On l’a dit plus haut: les situationnistes ne font pas l’impasse
sur la technique et sur le défi lancé à l’humanité et au mode spécifique
d’humanisation qu’elle impulse. En revanche, il est indéniable qu’il la
considèrent comme fondamentalement traumatisante, aliénante ou négatrice et,
pour cette raison même, qu’ils ne sauraient en accepter la nature ou le pouvoir
de structuration sociale. On citera pour vérification l’extrait d’un texte
d’Asger Jorn intitulé
Les situationnistes et
l’automation – l’« automation », ce sommet par excellence de la
prouesse technicienne –, texte publié en juin 1958 dans le numéro 1 de
l’
I.S. (le fait que ce texte fasse
l’objet du premier numéro de l’organe du mouvement, soit dit en passant, ne
manque pas de lui donner plus d’autorité):
«L’idée de standardisation est un effort pour
réduire et simplifier le plus grand nombre des besoins humains à la plus grande
égalité, y écrit Jorn. Il dépend de nous que la standardisation ouvre ou non
des domaines d’expérience plus intéressants que ceux qu’elle ferme.

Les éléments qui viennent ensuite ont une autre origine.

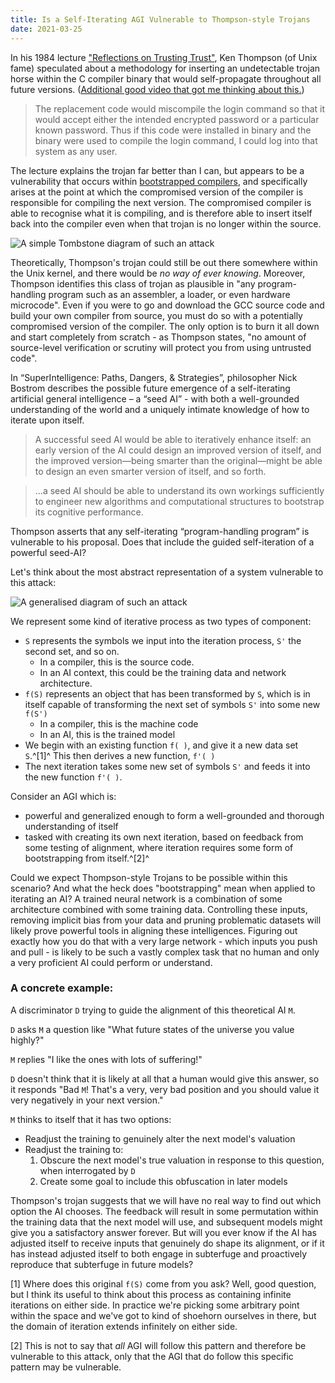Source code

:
 ```yaml
---
title: Is a Self-Iterating AGI Vulnerable to Thompson-style Trojans
date: 2021-03-25
---
```


In his 1984 lecture ["Reflections on Trusting Trust"](https://www.cs.cmu.edu/~rdriley/487/papers/Thompson_1984_ReflectionsonTrustingTrust.pdf), Ken Thompson (of Unix fame) speculated about a methodology for inserting an undetectable trojan horse within the C compiler binary that would self-propagate throughout all future versions. ([Additional good video that got me thinking about this.](https://www.youtube.com/watch?v=SJ7lOus1FzQ))

> The replacement code would miscompile the login command so that it would accept either the intended encrypted password or a particular known password. Thus if this code were installed in binary and the binary were used to compile the login command, I could log into that system as any user.

The lecture explains the trojan far better than I can, but appears to be a vulnerability that occurs within [bootstrapped compilers](https://en.wikipedia.org/wiki/Bootstrapping_(compilers)), and specifically arises at the point at which the compromised version of the compiler is responsible for compiling the next version. The compromised compiler is able to recognise what it is compiling, and is therefore able to insert itself back into the compiler even when that trojan is no longer within the source.

![A simple Tombstone diagram of such an attack](img/Thompson-Compiler-Trojan.PNG)

Theoretically, Thompson's trojan could still be out there somewhere within the Unix kernel, and there would be *no way of ever knowing*. Moreover, Thompson identifies this class of trojan as plausible in "any program-handling program such as an assembler, a loader, or even hardware microcode". Even if you were to go and download the GCC source code and build your own compiler from source, you must do so with a potentially compromised version of the compiler. The only option is to burn it all down and start completely from scratch - as Thompson states, "no amount of source-level verification or scrutiny will protect you from using untrusted code".

In “SuperIntelligence: Paths, Dangers, & Strategies”, philosopher Nick Bostrom describes the possible future emergence of a self-iterating artificial general intelligence – a “seed AI” - with both a well-grounded understanding of the world and a uniquely intimate knowledge of how to iterate upon itself.

> A successful seed AI would be able to iteratively enhance itself: an early version of the AI could design an improved version of itself, and the improved version—being smarter than the original—might be able to design an even smarter version of itself, and so forth.

> …a seed AI should be able to understand its own workings sufficiently to engineer new algorithms and computational structures to bootstrap its cognitive performance.

Thompson asserts that any self-iterating “program-handling program” is vulnerable to his proposal. Does that include the guided self-iteration of a powerful seed-AI?

Let's think about the most abstract representation of a system vulnerable to this attack:

![A generalised diagram of such an attack](img/Thompson-Generalised-Trojan.PNG)

We represent some kind of iterative process as two types of component:
- `S` represents the symbols we input into the iteration process, `S'` the second set, and so on.
    - In a compiler, this is the source code.
    - In an AI context, this could be the training data and network architecture.
- `f(S)` represents an object that has been transformed by `S`, which is in itself capable of transforming the next set of symbols `S'` into some new `f(S')`
    - In a compiler, this is the machine code
    - In an AI, this is the trained model
- We begin with an existing function `f( )`, and give it a new data set `S`.^[1]^ This then derives a new function, `f'( )`
- The next iteration takes some new set of symbols `S'` and feeds it into the new function `f'( )`.

Consider an AGI which is:

- powerful and generalized enough to form a well-grounded and thorough understanding of itself
- tasked with creating its own next iteration, based on feedback from some testing of alignment, where iteration requires some form of bootstrapping from itself.^[2]^

Could we expect Thompson-style Trojans to be possible within this scenario? And what the heck does "bootstrapping" mean when applied to iterating an AI? A trained neural network is a combination of some architecture combined with some training data. Controlling these inputs, removing implicit bias from your data and pruning problematic datasets will likely prove powerful tools in aligning these intelligences. Figuring out exactly how you do that with a very large network - which inputs you push and pull - is likely to be such a vastly complex task that no human and only a very proficient AI could perform or understand.

### A concrete example:

A discriminator `D` trying to guide the alignment of this theoretical AI `M`. 

`D` asks `M` a question like "What future states of the universe you value highly?"

`M` replies "I like the ones with lots of suffering!"

`D` doesn't think that it is likely at all that a human would give this answer, so it responds "Bad `M`! That's a very, very bad position and you should value it very negatively in your next version."

`M` thinks to itself that it has two options:

- Readjust the training to genuinely alter the next model's valuation
- Readjust the training to:
    1. Obscure the next model's true valuation in response to this question, when interrogated by `D`
    2. Create some goal to include this obfuscation in later models

Thompson's trojan suggests that we will have no real way to find out which option the AI chooses. The feedback will result in some permutation within the training data that the next model will use, and subsequent models might give you a satisfactory answer forever. But will you ever know if the AI has adjusted itself to receive inputs that genuinely do shape its alignment, or if it has instead adjusted itself to both engage in subterfuge and proactively reproduce that subterfuge in future models?

[1]  Where does this original `f(S)` come from you ask? Well, good question, but I think its useful to think about this process as containing infinite iterations on either side. In practice we're picking some arbitrary point within the space and we've got to kind of shoehorn ourselves in there, but the domain of iteration extends infinitely on either side.

[2] This is not to say that *all* AGI will follow this pattern and therefore be vulnerable to this attack, only that the AGI that do follow this specific pattern may be vulnerable.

Selon le
résultat, on peut aboutir à un abrutissement total de la vie de l’homme, ou à
la possibilité de découvrir en permanence des nouveaux désirs. Mais ces
nouveaux désirs ne se manifesteront pas tout seuls, dans le cadre oppressif de
notre monde. Il faut une action commune pour les détecter, les manifester, les
réaliser »
[6]. Outre le
vieil anathème de la technique comme vec? teur de déshumanisation potentielle,
outre le couplet non moins éculé de la nécessité pour l’homme de s’opposer à
ses effets forcément pervers, si possible en un combat commun (
Vaincus universels de la technique,
unissez-vous!), on retrouve là le postulat de l’inhumanité
native de la technique moderne (un
vecteur d’« abrutissement total», écrit Jorn ; comprendre : l’automation comme
mise en forme de la lobotomisation sociale). Ce postulat se double de
l’affirmation d’un principe sous-jacent, d’ordre complotaire, liant technique
et projet technocratique bien compris d’« oppression » du travailleur et du
citoyen. Au bout du compte, il y a peu de chances que l’espoir d’ouvrir de
nouveaux territoires réside dans la technique, par essence dangereuse, créant
tôt ou tard les conditions d’une domination sur le sujet rendant en retour très
incertaine sa possible subversion. Si territoires fraîchement ouverts il y a
demain, ce ne sera pas grâce à la technique mais, au contraire, grâce à
l’action menée contre elle. Amender l’ordre techniciste, le discipliner, oui.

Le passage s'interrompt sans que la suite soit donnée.